Now it’s a big benefit for Bing advertisers as well, as Bing developed its own Offline Conversion Import feature. This ultimately connects offline sales from online leads back to the original search ads that the customer viewed or clicked, prior to conversion. The result is a more complete understanding of the customer’s journey—especially which ad or ads he/she responded to. In turn, this helps the advertiser see which ads, keywords, and other elements end up leading to the most conversions.
Completing the journey
For years, we’ve been urging marketers to marry offline and online advertising metrics, as those only following the buyer journey after a customer goes online are getting a very incomplete picture. How did a customer originally appear? Which ad channels are most effective? And what about phone calls—a primary way that many buyers make contact? Call tracking helps answer all of these questions by filling in the conversion gaps and providing both offline and online attribution.

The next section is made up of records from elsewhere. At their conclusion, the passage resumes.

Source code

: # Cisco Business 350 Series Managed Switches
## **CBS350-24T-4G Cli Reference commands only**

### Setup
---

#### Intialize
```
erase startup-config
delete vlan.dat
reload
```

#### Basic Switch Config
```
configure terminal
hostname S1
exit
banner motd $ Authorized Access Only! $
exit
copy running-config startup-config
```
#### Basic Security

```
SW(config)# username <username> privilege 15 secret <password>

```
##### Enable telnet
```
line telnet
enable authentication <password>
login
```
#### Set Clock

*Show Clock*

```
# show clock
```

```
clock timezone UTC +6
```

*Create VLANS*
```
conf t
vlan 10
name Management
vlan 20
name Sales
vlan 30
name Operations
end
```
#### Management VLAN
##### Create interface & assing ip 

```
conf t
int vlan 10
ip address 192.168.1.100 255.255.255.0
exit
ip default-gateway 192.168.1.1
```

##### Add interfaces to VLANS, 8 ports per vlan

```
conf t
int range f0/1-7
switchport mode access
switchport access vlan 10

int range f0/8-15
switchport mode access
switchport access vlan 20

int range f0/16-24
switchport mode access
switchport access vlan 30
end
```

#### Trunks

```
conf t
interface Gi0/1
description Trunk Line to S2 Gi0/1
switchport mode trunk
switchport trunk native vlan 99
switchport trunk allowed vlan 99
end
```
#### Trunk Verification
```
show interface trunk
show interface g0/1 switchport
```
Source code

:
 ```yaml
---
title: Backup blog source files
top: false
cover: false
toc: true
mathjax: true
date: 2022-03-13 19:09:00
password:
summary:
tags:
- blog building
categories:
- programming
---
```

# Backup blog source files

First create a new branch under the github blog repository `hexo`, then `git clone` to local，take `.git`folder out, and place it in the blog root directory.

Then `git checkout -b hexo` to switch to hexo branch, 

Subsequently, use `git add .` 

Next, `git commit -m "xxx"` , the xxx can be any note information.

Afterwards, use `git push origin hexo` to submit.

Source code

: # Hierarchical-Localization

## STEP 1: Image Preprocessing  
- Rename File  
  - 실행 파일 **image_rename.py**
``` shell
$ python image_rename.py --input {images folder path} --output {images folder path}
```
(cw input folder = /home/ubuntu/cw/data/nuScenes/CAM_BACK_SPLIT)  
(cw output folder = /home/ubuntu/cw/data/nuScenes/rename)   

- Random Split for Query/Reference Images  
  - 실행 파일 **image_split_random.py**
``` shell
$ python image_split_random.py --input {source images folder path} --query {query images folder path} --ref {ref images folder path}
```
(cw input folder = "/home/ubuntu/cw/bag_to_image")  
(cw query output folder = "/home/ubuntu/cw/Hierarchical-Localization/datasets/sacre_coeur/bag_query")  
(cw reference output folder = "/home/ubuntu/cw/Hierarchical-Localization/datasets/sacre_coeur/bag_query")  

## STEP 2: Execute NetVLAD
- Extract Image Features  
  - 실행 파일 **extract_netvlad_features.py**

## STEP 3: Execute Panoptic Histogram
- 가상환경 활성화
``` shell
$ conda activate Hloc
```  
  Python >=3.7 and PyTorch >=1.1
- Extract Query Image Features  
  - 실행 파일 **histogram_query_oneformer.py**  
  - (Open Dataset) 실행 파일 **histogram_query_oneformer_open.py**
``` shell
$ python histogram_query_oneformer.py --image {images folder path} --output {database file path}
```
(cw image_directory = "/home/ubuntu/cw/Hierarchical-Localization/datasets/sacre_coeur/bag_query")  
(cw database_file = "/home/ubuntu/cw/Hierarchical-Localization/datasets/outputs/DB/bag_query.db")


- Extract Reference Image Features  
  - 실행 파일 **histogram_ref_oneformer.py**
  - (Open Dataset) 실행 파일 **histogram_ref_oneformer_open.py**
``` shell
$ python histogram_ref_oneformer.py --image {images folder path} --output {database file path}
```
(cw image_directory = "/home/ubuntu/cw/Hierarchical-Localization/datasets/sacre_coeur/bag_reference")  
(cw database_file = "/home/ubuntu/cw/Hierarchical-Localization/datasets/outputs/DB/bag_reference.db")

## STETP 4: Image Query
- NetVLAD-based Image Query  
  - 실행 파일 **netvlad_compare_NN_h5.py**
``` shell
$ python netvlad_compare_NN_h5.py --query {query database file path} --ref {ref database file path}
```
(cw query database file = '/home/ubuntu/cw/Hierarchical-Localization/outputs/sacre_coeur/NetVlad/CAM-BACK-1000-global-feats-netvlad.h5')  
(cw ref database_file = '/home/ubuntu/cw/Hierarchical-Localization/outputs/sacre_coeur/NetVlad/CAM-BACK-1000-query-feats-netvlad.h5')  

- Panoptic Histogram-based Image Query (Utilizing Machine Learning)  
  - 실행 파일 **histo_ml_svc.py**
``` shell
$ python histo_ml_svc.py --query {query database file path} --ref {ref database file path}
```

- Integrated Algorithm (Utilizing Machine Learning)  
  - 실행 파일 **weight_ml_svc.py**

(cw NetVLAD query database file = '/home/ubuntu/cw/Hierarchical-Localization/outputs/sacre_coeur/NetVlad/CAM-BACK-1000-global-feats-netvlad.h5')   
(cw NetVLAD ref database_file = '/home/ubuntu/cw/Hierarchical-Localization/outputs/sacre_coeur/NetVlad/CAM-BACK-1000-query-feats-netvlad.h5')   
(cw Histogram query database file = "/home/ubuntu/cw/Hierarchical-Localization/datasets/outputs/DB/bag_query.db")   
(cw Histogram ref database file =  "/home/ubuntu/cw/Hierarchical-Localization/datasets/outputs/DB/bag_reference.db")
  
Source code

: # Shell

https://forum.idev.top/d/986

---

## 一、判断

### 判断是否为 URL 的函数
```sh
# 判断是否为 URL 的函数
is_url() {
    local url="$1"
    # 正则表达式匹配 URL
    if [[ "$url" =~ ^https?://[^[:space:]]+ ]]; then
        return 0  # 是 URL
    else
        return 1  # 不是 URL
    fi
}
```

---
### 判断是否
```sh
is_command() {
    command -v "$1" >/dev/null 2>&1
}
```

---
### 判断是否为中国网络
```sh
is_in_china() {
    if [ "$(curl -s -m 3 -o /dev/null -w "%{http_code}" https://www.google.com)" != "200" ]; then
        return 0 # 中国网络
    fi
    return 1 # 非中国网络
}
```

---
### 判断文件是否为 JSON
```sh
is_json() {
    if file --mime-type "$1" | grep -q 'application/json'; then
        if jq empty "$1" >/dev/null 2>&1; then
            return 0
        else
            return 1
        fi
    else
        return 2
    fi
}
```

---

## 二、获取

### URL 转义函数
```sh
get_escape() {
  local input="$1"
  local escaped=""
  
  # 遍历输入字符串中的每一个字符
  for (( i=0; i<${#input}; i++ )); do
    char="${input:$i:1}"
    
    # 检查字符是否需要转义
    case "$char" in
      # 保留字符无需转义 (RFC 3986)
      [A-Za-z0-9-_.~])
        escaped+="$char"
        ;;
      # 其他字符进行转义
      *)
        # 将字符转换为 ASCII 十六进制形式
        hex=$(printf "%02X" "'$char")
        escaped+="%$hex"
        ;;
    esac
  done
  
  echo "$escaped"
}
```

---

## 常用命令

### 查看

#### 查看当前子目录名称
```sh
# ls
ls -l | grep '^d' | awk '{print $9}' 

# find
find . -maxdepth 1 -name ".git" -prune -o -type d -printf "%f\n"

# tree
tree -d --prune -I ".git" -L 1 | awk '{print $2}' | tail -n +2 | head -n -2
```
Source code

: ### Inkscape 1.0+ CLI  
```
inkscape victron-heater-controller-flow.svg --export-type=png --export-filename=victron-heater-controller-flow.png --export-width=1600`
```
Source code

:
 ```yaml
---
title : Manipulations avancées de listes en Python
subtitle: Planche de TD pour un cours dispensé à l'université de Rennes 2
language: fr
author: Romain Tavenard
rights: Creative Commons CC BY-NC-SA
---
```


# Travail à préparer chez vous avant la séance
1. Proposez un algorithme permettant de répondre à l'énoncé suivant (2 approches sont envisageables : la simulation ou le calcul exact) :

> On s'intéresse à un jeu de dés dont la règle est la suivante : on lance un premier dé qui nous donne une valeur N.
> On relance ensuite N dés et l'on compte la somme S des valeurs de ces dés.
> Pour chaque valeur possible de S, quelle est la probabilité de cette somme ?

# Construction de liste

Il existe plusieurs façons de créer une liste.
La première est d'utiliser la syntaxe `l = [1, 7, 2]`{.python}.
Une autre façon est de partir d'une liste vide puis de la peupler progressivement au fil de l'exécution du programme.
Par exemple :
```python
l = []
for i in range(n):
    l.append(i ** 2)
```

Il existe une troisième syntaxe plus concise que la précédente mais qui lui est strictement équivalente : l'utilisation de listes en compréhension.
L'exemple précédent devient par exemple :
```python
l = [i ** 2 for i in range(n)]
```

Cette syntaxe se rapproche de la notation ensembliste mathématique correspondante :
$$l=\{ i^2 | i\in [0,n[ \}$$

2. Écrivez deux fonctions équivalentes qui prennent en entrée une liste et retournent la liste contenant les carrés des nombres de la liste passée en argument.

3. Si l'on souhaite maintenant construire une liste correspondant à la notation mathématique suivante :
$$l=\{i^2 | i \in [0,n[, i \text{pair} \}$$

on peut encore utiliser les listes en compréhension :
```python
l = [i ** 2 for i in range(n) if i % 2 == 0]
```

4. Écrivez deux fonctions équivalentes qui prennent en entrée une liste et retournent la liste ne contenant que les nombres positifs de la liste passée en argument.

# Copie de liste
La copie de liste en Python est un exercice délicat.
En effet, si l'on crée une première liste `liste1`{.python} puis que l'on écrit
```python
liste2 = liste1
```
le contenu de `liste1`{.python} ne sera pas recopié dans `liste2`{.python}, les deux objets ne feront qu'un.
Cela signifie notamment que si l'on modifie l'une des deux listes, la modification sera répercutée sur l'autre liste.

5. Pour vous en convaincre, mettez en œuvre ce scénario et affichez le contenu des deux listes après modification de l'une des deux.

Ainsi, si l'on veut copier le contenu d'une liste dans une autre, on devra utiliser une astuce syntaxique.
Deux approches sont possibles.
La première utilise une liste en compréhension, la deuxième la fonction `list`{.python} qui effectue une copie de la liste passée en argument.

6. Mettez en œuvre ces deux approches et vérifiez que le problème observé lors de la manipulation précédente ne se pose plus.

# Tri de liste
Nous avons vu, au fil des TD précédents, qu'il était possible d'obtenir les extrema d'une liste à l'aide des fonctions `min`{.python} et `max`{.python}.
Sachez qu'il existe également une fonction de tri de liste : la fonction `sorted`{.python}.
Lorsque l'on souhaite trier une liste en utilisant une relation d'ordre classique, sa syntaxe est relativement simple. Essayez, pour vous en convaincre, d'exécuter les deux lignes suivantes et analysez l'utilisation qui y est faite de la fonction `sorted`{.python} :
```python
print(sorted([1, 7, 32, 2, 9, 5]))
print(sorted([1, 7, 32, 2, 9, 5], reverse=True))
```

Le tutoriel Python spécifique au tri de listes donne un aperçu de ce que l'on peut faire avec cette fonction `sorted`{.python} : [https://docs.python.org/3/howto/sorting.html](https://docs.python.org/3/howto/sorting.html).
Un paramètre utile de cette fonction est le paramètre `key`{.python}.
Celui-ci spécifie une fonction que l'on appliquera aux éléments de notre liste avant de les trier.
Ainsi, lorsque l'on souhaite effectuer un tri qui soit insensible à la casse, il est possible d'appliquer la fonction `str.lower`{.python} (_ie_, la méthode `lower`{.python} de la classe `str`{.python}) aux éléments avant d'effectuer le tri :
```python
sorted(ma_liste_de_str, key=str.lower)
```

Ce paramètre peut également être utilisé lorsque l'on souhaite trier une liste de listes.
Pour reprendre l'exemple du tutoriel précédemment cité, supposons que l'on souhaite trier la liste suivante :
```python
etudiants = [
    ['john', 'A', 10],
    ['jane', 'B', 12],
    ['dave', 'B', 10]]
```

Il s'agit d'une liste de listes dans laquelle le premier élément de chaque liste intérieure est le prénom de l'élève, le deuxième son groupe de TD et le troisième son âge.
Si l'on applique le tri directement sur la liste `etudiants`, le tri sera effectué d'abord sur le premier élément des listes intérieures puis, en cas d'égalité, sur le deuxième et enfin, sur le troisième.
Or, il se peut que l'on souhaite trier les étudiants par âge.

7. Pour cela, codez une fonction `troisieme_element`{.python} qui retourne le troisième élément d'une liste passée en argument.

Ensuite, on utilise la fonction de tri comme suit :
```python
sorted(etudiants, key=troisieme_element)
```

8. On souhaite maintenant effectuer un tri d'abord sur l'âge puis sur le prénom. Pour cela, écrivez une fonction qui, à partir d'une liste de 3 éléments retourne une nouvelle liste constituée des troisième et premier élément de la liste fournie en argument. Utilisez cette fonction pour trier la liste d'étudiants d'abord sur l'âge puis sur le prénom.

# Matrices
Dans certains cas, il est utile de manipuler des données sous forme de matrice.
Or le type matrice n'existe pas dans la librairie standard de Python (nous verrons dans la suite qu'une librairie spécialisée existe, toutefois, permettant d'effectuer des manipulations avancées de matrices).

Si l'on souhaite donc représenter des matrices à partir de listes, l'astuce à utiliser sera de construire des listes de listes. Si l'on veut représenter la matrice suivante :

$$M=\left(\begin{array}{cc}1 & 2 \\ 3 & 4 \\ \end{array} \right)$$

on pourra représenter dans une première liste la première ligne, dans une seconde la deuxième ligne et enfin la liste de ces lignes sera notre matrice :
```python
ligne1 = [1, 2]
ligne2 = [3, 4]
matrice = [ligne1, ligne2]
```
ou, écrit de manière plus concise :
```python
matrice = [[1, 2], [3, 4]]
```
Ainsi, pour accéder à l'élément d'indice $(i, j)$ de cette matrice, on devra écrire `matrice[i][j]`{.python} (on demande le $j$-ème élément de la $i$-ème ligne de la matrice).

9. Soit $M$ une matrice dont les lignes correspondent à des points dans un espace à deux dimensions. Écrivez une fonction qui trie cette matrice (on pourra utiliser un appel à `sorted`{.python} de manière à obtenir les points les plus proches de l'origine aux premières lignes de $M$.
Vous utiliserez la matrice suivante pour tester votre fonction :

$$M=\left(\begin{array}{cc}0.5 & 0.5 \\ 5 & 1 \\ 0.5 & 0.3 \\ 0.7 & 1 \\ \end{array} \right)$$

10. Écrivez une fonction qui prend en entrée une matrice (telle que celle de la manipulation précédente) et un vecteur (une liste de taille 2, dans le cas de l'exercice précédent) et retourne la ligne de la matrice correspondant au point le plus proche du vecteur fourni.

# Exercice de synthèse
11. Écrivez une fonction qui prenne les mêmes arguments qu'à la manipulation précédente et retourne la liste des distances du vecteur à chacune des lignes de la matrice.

At CallTrackingMetrics, we know that Bing is a powerful marketing weapon—and their launch of Offline Conversion Import makes their product even more potent. Now, as the first call tracking platform to support Bing Ads new Offline Conversion feature, we have the ability to send session and conversion data directly into Bing. We’ve also developed an integration with Bing’s Call Extensions, making attribution at the Ad Group level available. These integrations make the user experience easy, while allowing for a highly detailed picture of customer behaviors—both online and offline.
More Bing for your buck
What does the future hold for Bing? An expanding piece of the search-share pie? Nosedives and rebounds? We don’t have a crystal ball, of course. A great deal depends on the relationships and integrations developed by the competing providers—like that between Microsoft and Facebook, or Google and Apple. What remains clear to us, though, is that Bing is a competitor that marketers overlook at their own peril. Marketers that continue to dump their entire paid spend into Google stand to lose a lot in potential benefits, customers, and journeys—not to mention dollars.